Late last year President Obama's Review Group on Intelligence and Communications Technologies recommended that the National Security Council should manage an a regular review of US government usage of zero day attacks and said: "In rare instances, US policy may briefly authorize using a zero day for high priority intelligence collection, following senior, inter-agency review involving all appropriate departments."

Read this: Inside the secret digital arms race: Facing the threat of a global cyberwar

While Daniel put the focus on intelligence and surveillance it's also important to note these undisclosed vulnerabilities aren't just used for surveillance — they're also the raw material that can be built into the new breed of cyber-weapons. For example, the Stuxnet attack on the Iranian nuclear programme (generally considered to be the work of the US) only worked because it used a number of zero-day exploits.

These vulnerabilities are thus also part of a secret arms race as many countries are building up their cyberwarfare capabilities. And as 'cyber' — as the military and politicians like to call it — becomes a standard part of the military armoury, the demand for such unknown vulnerabilities will go up, not down. That's especially the case because each of these vulnerabilities tends to have a short shelf-life: when it spread so widely after the initial attack, Stuxnet became useless as a weapon.

"It's like dropping the bomb, but also [saying] here's the blueprint of how to build the bomb," Peter Singer, author of the recent book Cybersecurity and Cyberwar, said recently.

For the US it's a tricky balancing act; the intelligence community would argue that its rivals around the globe will use similar flaws and that it can't do its job without them. At the same time, undermining trust in internet technologies would be an economic disaster for the US.

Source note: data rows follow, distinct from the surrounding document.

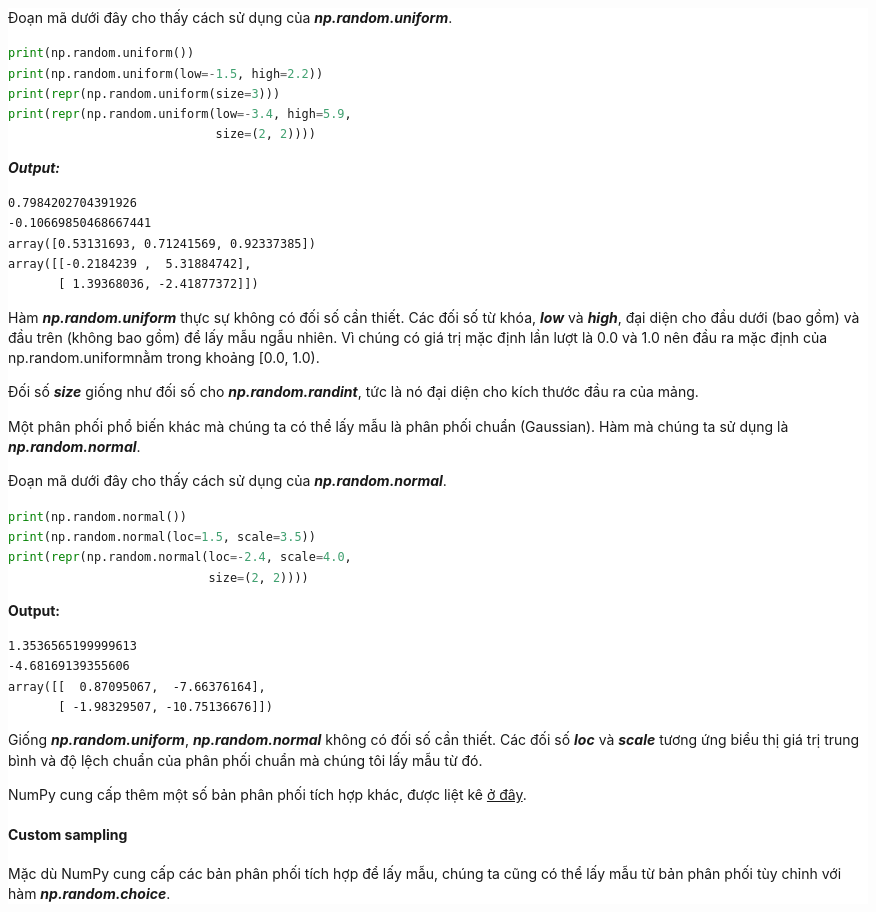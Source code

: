 Đoạn mã dưới đây cho thấy cách sử dụng của ***np.random.uniform***.

```python
print(np.random.uniform())
print(np.random.uniform(low=-1.5, high=2.2))
print(repr(np.random.uniform(size=3)))
print(repr(np.random.uniform(low=-3.4, high=5.9,
                             size=(2, 2))))
```

***Output:***

```output
0.7984202704391926
-0.10669850468667441
array([0.53131693, 0.71241569, 0.92337385])
array([[-0.2184239 ,  5.31884742],
       [ 1.39368036, -2.41877372]])
```

Hàm ***np.random.uniform*** thực sự không có đối số cần thiết. Các đối số từ khóa, ***low*** và ***high***, đại diện cho đầu dưới (bao gồm) và đầu trên (không bao gồm) để lấy mẫu ngẫu nhiên. Vì chúng có giá trị mặc định lần lượt là 0.0 và 1.0 nên đầu ra mặc định của np.random.uniformnằm trong khoảng [0.0, 1.0).

Đối số ***size*** giống như đối số cho ***np.random.randint***, tức là nó đại diện cho kích thước đầu ra của mảng.

Một phân phối phổ biến khác mà chúng ta có thể lấy mẫu là phân phối chuẩn (Gaussian). Hàm mà chúng ta sử dụng là ***np.random.normal***.

Đoạn mã dưới đây cho thấy cách sử dụng của ***np.random.normal***.

```python
print(np.random.normal())
print(np.random.normal(loc=1.5, scale=3.5))
print(repr(np.random.normal(loc=-2.4, scale=4.0,
                            size=(2, 2))))
```

**Output:**

```output
1.3536565199999613
-4.68169139355606
array([[  0.87095067,  -7.66376164],
       [ -1.98329507, -10.75136676]])
```

Giống ***np.random.uniform***, ***np.random.normal*** không có đối số cần thiết. Các đối số ***loc*** và ***scale*** tương ứng biểu thị giá trị trung bình và độ lệch chuẩn của phân phối chuẩn mà chúng tôi lấy mẫu từ đó.

NumPy cung cấp thêm một số bản phân phối tích hợp khác, được liệt kê [ở đây](https://docs.scipy.org/doc/numpy-1.14.1/reference/routines.random.html).

#### Custom sampling

Mặc dù NumPy cung cấp các bản phân phối tích hợp để lấy mẫu, chúng ta cũng có thể lấy mẫu từ bản phân phối tùy chỉnh với hàm ***np.random.choice***.
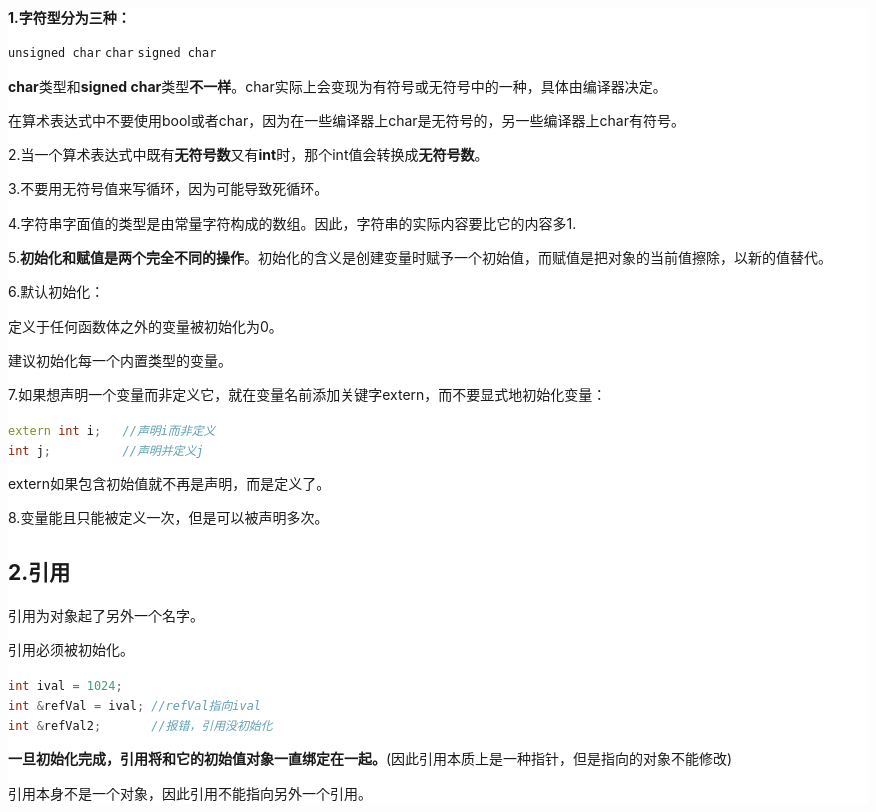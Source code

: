 

**1.字符型分为三种：**

`unsigned char`	`char`	`signed char`

**char**类型和**signed char**类型**不一样**。char实际上会变现为有符号或无符号中的一种，具体由编译器决定。

在算术表达式中不要使用bool或者char，因为在一些编译器上char是无符号的，另一些编译器上char有符号。



2.当一个算术表达式中既有**无符号数**又有**int**时，那个int值会转换成**无符号数**。



3.不要用无符号值来写循环，因为可能导致死循环。



4.字符串字面值的类型是由常量字符构成的数组。因此，字符串的实际内容要比它的内容多1.



5.**初始化和赋值是两个完全不同的操作**。初始化的含义是创建变量时赋予一个初始值，而赋值是把对象的当前值擦除，以新的值替代。



6.默认初始化：

定义于任何函数体之外的变量被初始化为0。

建议初始化每一个内置类型的变量。



7.如果想声明一个变量而非定义它，就在变量名前添加关键字extern，而不要显式地初始化变量：

```cpp
extern int i;	//声明i而非定义
int j;			//声明并定义j
```

extern如果包含初始值就不再是声明，而是定义了。



8.变量能且只能被定义一次，但是可以被声明多次。







## 2.引用

引用为对象起了另外一个名字。

引用必须被初始化。

```cpp
int ival = 1024;
int &refVal = ival;	//refVal指向ival
int &refVal2;		//报错，引用没初始化
```

**一旦初始化完成，引用将和它的初始值对象一直绑定在一起。**(因此引用本质上是一种指针，但是指向的对象不能修改)

引用本身不是一个对象，因此引用不能指向另外一个引用。
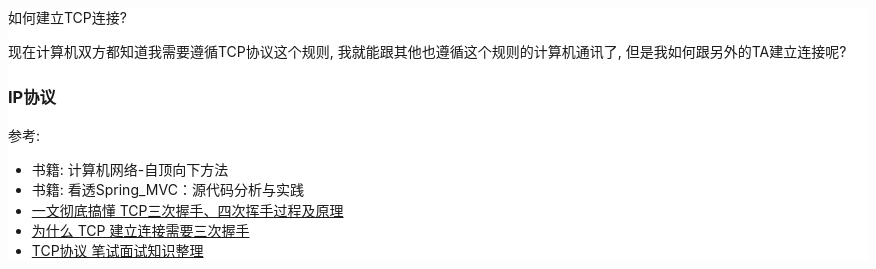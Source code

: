 如何建立TCP连接? 

现在计算机双方都知道我需要遵循TCP协议这个规则, 我就能跟其他也遵循这个规则的计算机通讯了, 但是我如何跟另外的TA建立连接呢? 



### IP协议





参考: 
- 书籍: 计算机网络-自顶向下方法
- 书籍: 看透Spring_MVC：源代码分析与实践
- [一文彻底搞懂 TCP三次握手、四次挥手过程及原理 ](https://juejin.im/post/6844904070000410631)
- [为什么 TCP 建立连接需要三次握手](https://draveness.me/whys-the-design-tcp-three-way-handshake/)
- [TCP协议 笔试面试知识整理](https://hit-alibaba.github.io/interview/basic/network/TCP.html)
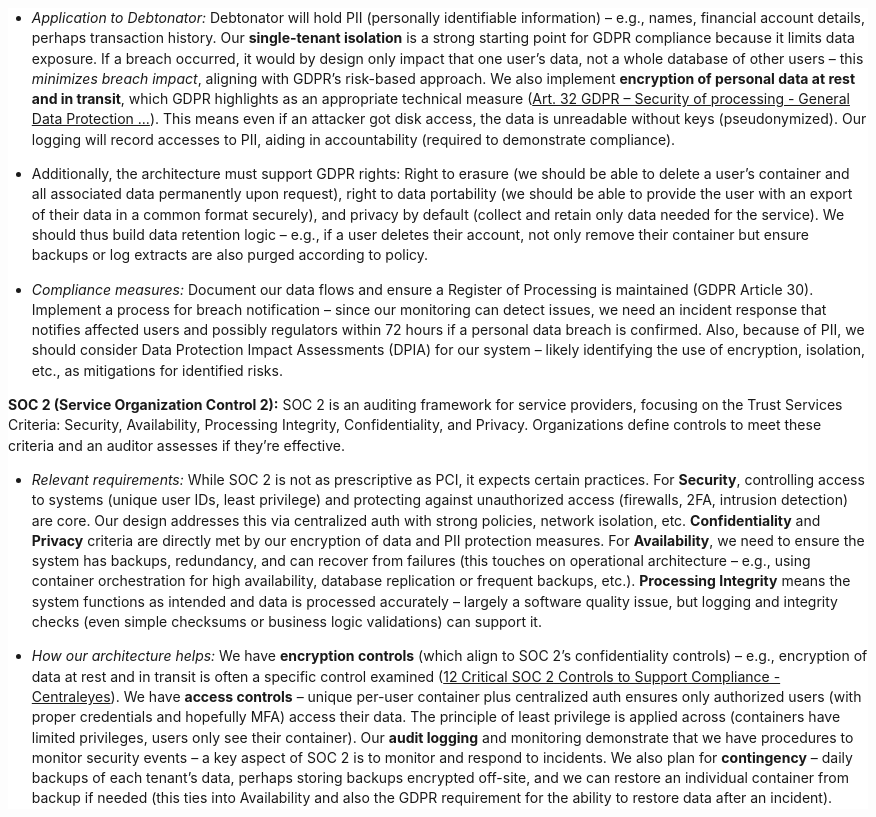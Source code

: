- *Application to Debtonator:* Debtonator will hold PII (personally identifiable information) – e.g., names, financial account details, perhaps transaction history. Our **single-tenant isolation** is a strong starting point for GDPR compliance because it limits data exposure. If a breach occurred, it would by design only impact that one user’s data, not a whole database of other users – this *minimizes breach impact*, aligning with GDPR’s risk-based approach. We also implement **encryption of personal data at rest and in transit**, which GDPR highlights as an appropriate technical measure ([Art. 32 GDPR – Security of processing - General Data Protection ...](https://gdpr-info.eu/art-32-gdpr/#:~:text=info,and%20resilience%20of%20processing)). This means even if an attacker got disk access, the data is unreadable without keys (pseudonymized). Our logging will record accesses to PII, aiding in accountability (required to demonstrate compliance).

- Additionally, the architecture must support GDPR rights: Right to erasure (we should be able to delete a user’s container and all associated data permanently upon request), right to data portability (we should be able to provide the user with an export of their data in a common format securely), and privacy by default (collect and retain only data needed for the service). We should thus build data retention logic – e.g., if a user deletes their account, not only remove their container but ensure backups or log extracts are also purged according to policy. 

- *Compliance measures:* Document our data flows and ensure a Register of Processing is maintained (GDPR Article 30). Implement a process for breach notification – since our monitoring can detect issues, we need an incident response that notifies affected users and possibly regulators within 72 hours if a personal data breach is confirmed. Also, because of PII, we should consider Data Protection Impact Assessments (DPIA) for our system – likely identifying the use of encryption, isolation, etc., as mitigations for identified risks.

**SOC 2 (Service Organization Control 2):** SOC 2 is an auditing framework for service providers, focusing on the Trust Services Criteria: Security, Availability, Processing Integrity, Confidentiality, and Privacy. Organizations define controls to meet these criteria and an auditor assesses if they’re effective.

- *Relevant requirements:* While SOC 2 is not as prescriptive as PCI, it expects certain practices. For **Security**, controlling access to systems (unique user IDs, least privilege) and protecting against unauthorized access (firewalls, 2FA, intrusion detection) are core. Our design addresses this via centralized auth with strong policies, network isolation, etc. **Confidentiality** and **Privacy** criteria are directly met by our encryption of data and PII protection measures. For **Availability**, we need to ensure the system has backups, redundancy, and can recover from failures (this touches on operational architecture – e.g., using container orchestration for high availability, database replication or frequent backups, etc.). **Processing Integrity** means the system functions as intended and data is processed accurately – largely a software quality issue, but logging and integrity checks (even simple checksums or business logic validations) can support it.

- *How our architecture helps:* We have **encryption controls** (which align to SOC 2’s confidentiality controls) – e.g., encryption of data at rest and in transit is often a specific control examined ([12 Critical SOC 2 Controls to Support Compliance - Centraleyes](https://www.centraleyes.com/critical-soc-2-controls-to-support-compliance/#:~:text=Centraleyes%20www,2%20requirements%20for%20Data)). We have **access controls** – unique per-user container plus centralized auth ensures only authorized users (with proper credentials and hopefully MFA) access their data. The principle of least privilege is applied across (containers have limited privileges, users only see their container). Our **audit logging** and monitoring demonstrate that we have procedures to monitor security events – a key aspect of SOC 2 is to monitor and respond to incidents. We also plan for **contingency** – daily backups of each tenant’s data, perhaps storing backups encrypted off-site, and we can restore an individual container from backup if needed (this ties into Availability and also the GDPR requirement for the ability to restore data after an incident).
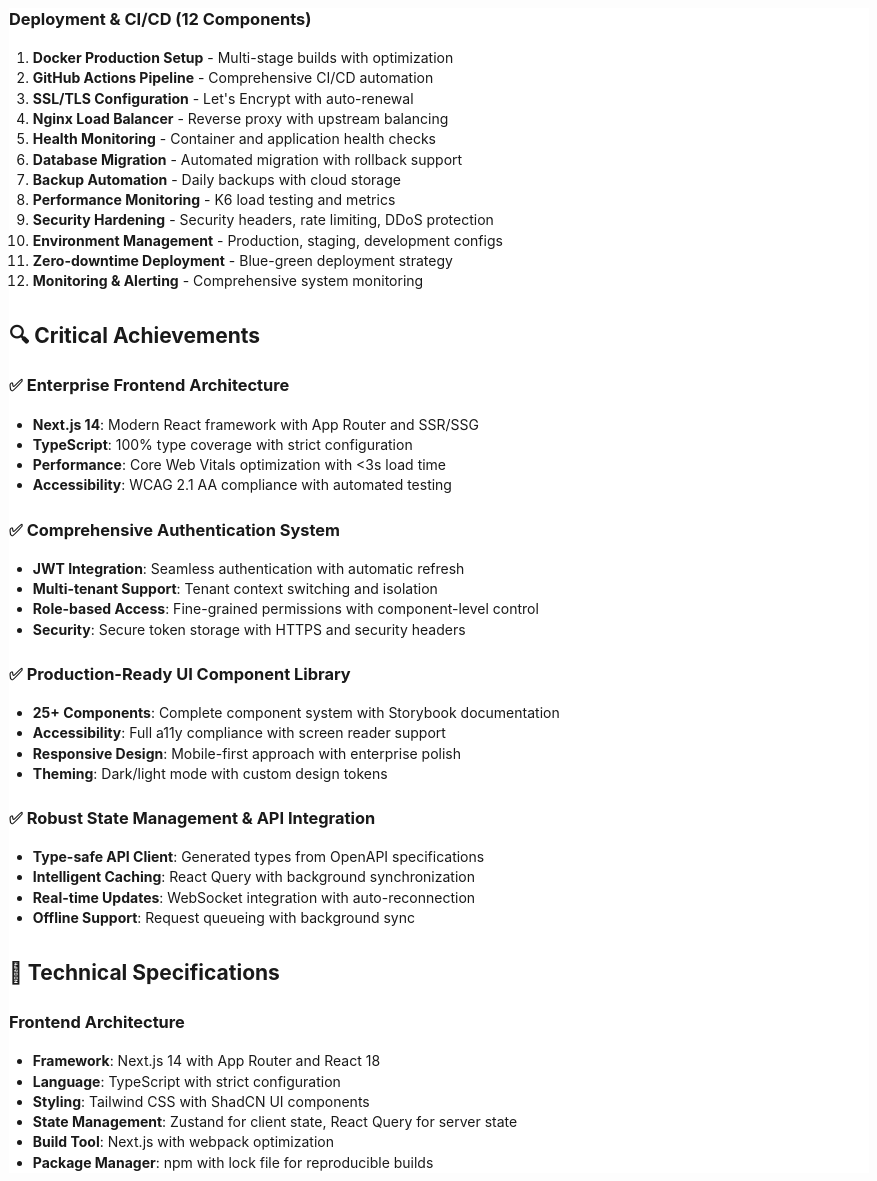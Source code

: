 ### **Deployment & CI/CD (12 Components)**
1. **Docker Production Setup** - Multi-stage builds with optimization
2. **GitHub Actions Pipeline** - Comprehensive CI/CD automation
3. **SSL/TLS Configuration** - Let's Encrypt with auto-renewal
4. **Nginx Load Balancer** - Reverse proxy with upstream balancing
5. **Health Monitoring** - Container and application health checks
6. **Database Migration** - Automated migration with rollback support
7. **Backup Automation** - Daily backups with cloud storage
8. **Performance Monitoring** - K6 load testing and metrics
9. **Security Hardening** - Security headers, rate limiting, DDoS protection
10. **Environment Management** - Production, staging, development configs
11. **Zero-downtime Deployment** - Blue-green deployment strategy
12. **Monitoring & Alerting** - Comprehensive system monitoring

## 🔍 Critical Achievements

### **✅ Enterprise Frontend Architecture**
- **Next.js 14**: Modern React framework with App Router and SSR/SSG
- **TypeScript**: 100% type coverage with strict configuration
- **Performance**: Core Web Vitals optimization with <3s load time
- **Accessibility**: WCAG 2.1 AA compliance with automated testing

### **✅ Comprehensive Authentication System**
- **JWT Integration**: Seamless authentication with automatic refresh
- **Multi-tenant Support**: Tenant context switching and isolation
- **Role-based Access**: Fine-grained permissions with component-level control
- **Security**: Secure token storage with HTTPS and security headers

### **✅ Production-Ready UI Component Library**
- **25+ Components**: Complete component system with Storybook documentation
- **Accessibility**: Full a11y compliance with screen reader support
- **Responsive Design**: Mobile-first approach with enterprise polish
- **Theming**: Dark/light mode with custom design tokens

### **✅ Robust State Management & API Integration**
- **Type-safe API Client**: Generated types from OpenAPI specifications
- **Intelligent Caching**: React Query with background synchronization
- **Real-time Updates**: WebSocket integration with auto-reconnection
- **Offline Support**: Request queueing with background sync

## 🚀 Technical Specifications

### **Frontend Architecture**
- **Framework**: Next.js 14 with App Router and React 18
- **Language**: TypeScript with strict configuration
- **Styling**: Tailwind CSS with ShadCN UI components
- **State Management**: Zustand for client state, React Query for server state
- **Build Tool**: Next.js with webpack optimization
- **Package Manager**: npm with lock file for reproducible builds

As it stands, Daniel's list of criteria still leaves plenty of opportunity for the US to use zero-day flaws for its own secret missions, but the existence of what Daniel describes as "a disciplined, rigorous and high-level decision-making process for vulnerability disclosure" suggests that the agencies are at lease aware of the risks of keeping these flaws to themselves. Indeed, no other government has discussed its use of software flaws so candidly.

However, it's also hard to see how the interests of the US intelligence agencies and those of the wider internet community can be easily aligned.